**RAW DATA**
%%

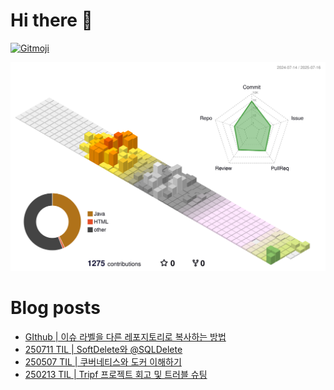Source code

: # Hi there 👋
<a href="https://gitmoji.dev">
  <img
    src="https://img.shields.io/badge/gitmoji-%20😜%20😍-FFDD67.svg?style=flat-square"
    alt="Gitmoji"
  />
</a>

<!--
**chews26/chews26** is a ✨ _special_ ✨ repository because its `README.md` (this file) appears on your GitHub profile.

Here are some ideas to get you started:

- 🔭 I’m currently working on ...
- 🌱 I’m currently learning ...
- 👯 I’m looking to collaborate on ...
- 🤔 I’m looking for help with ...
- 💬 Ask me about ...
- 📫 How to reach me: ...
- 😄 Pronouns: ...
- ⚡ Fun fact: ...
-->
![](./profile-3d-contrib/profile-season-animate.svg)

# Blog posts
<!-- BLOG-POST-LIST:START -->
- [GIthub | 이슈 라벨을 다른 레포지토리로 복사하는 방법](https://shinelee26.tistory.com/74)
- [250711 TIL | SoftDelete와 @SQLDelete](https://shinelee26.tistory.com/73)
- [250507 TIL | 쿠버네티스와 도커 이해하기](https://shinelee26.tistory.com/70)
- [250213 TIL | Tripf 프로젝트 회고 및 트러블 슈팅](https://shinelee26.tistory.com/69)
<!-- BLOG-POST-LIST:END -->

%%

**TASK INSTRUCTIONS**
Write out the whole of the data exactly; the pictures stay out.

**RESPONSE BELOW**
Source code

: # Hi there 👋
<a href="https://gitmoji.dev">
  <img
    src="https://img.shields.io/badge/gitmoji-%20😜%20😍-FFDD67.svg?style=flat-square"
    alt="Gitmoji"
  />
</a>

<!--
**chews26/chews26** is a ✨ _special_ ✨ repository because its `README.md` (this file) appears on your GitHub profile.

Here are some ideas to get you started:

- 🔭 I’m currently working on ...
- 🌱 I’m currently learning ...
- 👯 I’m looking to collaborate on ...
- 🤔 I’m looking for help with ...
- 💬 Ask me about ...
- 📫 How to reach me: ...
- 😄 Pronouns: ...
- ⚡ Fun fact: ...
-->
![](./profile-3d-contrib/profile-season-animate.svg)

# Blog posts
<!-- BLOG-POST-LIST:START -->
- [GIthub | 이슈 라벨을 다른 레포지토리로 복사하는 방법](https://shinelee26.tistory.com/74)
- [250711 TIL | SoftDelete와 @SQLDelete](https://shinelee26.tistory.com/73)
- [250507 TIL | 쿠버네티스와 도커 이해하기](https://shinelee26.tistory.com/70)
- [250213 TIL | Tripf 프로젝트 회고 및 트러블 슈팅](https://shinelee26.tistory.com/69)
<!-- BLOG-POST-LIST:END -->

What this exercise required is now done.